To study the effect of an intervention on prevention of respiratory arrest and cardiopulmonary arrest (CPA) and to characterize ward CPAs by preceding signs and symptoms and initial cardiac rhythm.
A before-and-after interventional trial (12 months preintervention and 12 months postintervention).
A tertiary care, academic children's hospital.
Admitted patients who subsequently had either the code team or pediatric medical emergency team (PMET) called or who had a respiratory arrest or CPA on the wards.
Transition from a traditional code team to a PMET that responds to clinically deteriorating children in noncritical care areas.
Combined rate of respiratory arrests and CPAs, rate of CPAs, and rate of respiratory arrests on the wards and agreement between independent reviewers on categorization of CPAs.
There was no change in the rate of CPAs on the wards.
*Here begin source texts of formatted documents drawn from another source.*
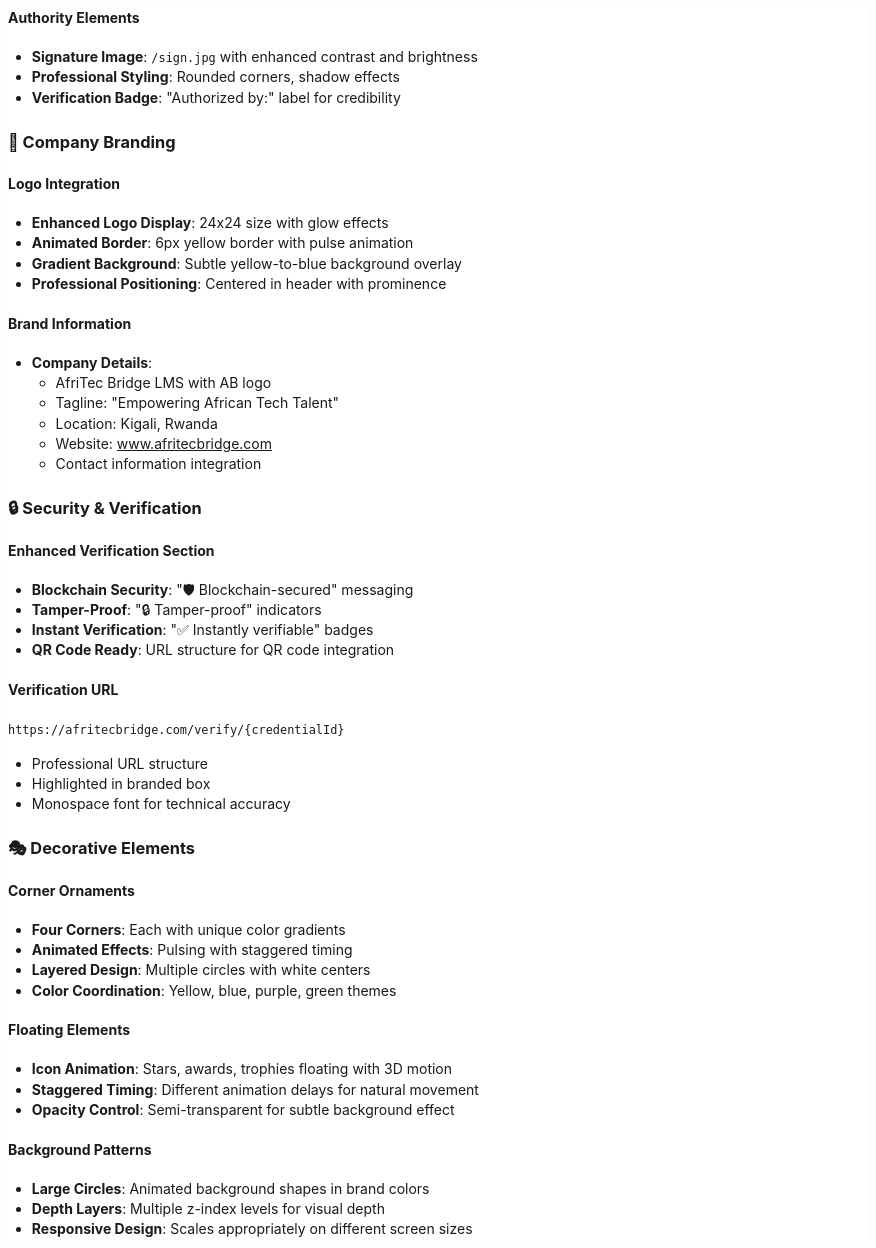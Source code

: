 #### **Authority Elements**
- **Signature Image**: `/sign.jpg` with enhanced contrast and brightness
- **Professional Styling**: Rounded corners, shadow effects
- **Verification Badge**: "Authorized by:" label for credibility

### 🏢 Company Branding

#### **Logo Integration**
- **Enhanced Logo Display**: 24x24 size with glow effects
- **Animated Border**: 6px yellow border with pulse animation
- **Gradient Background**: Subtle yellow-to-blue background overlay
- **Professional Positioning**: Centered in header with prominence

#### **Brand Information**
- **Company Details**: 
  - AfriTec Bridge LMS with AB logo
  - Tagline: "Empowering African Tech Talent"
  - Location: Kigali, Rwanda
  - Website: www.afritecbridge.com
  - Contact information integration

### 🔒 Security & Verification

#### **Enhanced Verification Section**
- **Blockchain Security**: "🛡️ Blockchain-secured" messaging
- **Tamper-Proof**: "🔒 Tamper-proof" indicators
- **Instant Verification**: "✅ Instantly verifiable" badges
- **QR Code Ready**: URL structure for QR code integration

#### **Verification URL**
```
https://afritecbridge.com/verify/{credentialId}
```
- Professional URL structure
- Highlighted in branded box
- Monospace font for technical accuracy

### 🎭 Decorative Elements

#### **Corner Ornaments**
- **Four Corners**: Each with unique color gradients
- **Animated Effects**: Pulsing with staggered timing
- **Layered Design**: Multiple circles with white centers
- **Color Coordination**: Yellow, blue, purple, green themes

#### **Floating Elements**
- **Icon Animation**: Stars, awards, trophies floating with 3D motion
- **Staggered Timing**: Different animation delays for natural movement
- **Opacity Control**: Semi-transparent for subtle background effect

#### **Background Patterns**
- **Large Circles**: Animated background shapes in brand colors
- **Depth Layers**: Multiple z-index levels for visual depth
- **Responsive Design**: Scales appropriately on different screen sizes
However, there was a 73% decrease in the incidence of respiratory arrests (0.23 respiratory arrests/1000 patient-days pre-PMET vs 0.06 post-PMET, P = .03). There was 100% agreement between reviewers on categorization of CPAs.
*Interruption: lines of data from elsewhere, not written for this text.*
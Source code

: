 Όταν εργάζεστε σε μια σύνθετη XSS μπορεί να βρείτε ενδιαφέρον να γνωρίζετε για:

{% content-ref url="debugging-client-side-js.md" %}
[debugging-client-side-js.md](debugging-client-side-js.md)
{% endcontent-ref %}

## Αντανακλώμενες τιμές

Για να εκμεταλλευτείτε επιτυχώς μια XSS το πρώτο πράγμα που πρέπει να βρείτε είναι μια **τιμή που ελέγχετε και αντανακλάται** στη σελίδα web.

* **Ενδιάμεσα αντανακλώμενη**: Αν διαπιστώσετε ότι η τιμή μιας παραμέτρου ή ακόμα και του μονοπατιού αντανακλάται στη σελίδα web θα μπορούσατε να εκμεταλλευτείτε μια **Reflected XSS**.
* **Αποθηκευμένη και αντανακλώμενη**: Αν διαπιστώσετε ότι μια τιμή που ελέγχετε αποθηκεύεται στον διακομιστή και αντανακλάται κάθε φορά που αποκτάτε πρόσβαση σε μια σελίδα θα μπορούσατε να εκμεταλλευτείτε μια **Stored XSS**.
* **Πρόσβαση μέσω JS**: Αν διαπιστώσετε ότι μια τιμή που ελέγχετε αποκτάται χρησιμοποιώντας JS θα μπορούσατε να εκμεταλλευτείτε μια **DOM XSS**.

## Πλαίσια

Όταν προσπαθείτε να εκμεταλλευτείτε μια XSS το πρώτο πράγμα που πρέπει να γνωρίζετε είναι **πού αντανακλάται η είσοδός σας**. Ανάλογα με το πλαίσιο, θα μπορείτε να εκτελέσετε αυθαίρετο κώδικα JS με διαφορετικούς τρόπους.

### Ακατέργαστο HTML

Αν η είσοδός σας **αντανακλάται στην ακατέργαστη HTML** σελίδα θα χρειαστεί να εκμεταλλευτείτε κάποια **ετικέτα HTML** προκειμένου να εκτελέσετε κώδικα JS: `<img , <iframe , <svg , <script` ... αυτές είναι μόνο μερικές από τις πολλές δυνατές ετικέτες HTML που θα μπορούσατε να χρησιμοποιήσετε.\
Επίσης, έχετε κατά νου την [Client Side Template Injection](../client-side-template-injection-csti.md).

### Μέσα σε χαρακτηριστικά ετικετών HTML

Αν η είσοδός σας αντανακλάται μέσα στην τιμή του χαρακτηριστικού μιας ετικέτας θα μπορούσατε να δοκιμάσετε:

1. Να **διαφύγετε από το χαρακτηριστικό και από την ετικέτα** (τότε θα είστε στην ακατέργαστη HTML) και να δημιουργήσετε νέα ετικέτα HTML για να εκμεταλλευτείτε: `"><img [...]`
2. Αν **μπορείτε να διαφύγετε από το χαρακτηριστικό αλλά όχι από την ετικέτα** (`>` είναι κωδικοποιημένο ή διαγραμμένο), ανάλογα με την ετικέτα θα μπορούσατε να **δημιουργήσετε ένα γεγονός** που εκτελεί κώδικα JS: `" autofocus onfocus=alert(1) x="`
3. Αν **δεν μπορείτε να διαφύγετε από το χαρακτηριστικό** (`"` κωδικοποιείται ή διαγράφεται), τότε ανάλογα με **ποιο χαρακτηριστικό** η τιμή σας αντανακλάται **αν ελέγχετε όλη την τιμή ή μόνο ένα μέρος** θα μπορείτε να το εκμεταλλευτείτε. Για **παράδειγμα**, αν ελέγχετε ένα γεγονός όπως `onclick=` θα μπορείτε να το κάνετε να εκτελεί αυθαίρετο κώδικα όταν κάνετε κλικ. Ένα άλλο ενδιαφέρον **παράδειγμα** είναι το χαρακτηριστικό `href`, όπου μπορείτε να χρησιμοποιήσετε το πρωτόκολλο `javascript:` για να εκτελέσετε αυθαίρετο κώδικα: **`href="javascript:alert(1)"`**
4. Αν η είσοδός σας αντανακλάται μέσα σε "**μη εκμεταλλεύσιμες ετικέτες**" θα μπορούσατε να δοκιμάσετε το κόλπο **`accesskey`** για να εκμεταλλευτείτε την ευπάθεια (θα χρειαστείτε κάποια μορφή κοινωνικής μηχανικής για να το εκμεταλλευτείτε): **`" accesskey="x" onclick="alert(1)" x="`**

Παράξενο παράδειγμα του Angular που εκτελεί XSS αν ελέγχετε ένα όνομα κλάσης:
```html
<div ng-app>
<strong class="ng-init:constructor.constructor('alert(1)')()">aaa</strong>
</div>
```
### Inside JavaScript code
Transition to a PMET was not associated with a change in CPAs but was associated with a significant decrease in the incidence of ward respiratory arrests. We also describe children who may have benefited from the PMET but whose data were not captured by current outcome measures. Finally, we present a new method for categorization of ward CPAs based on preceding signs and symptoms and initial cardiac rhythm.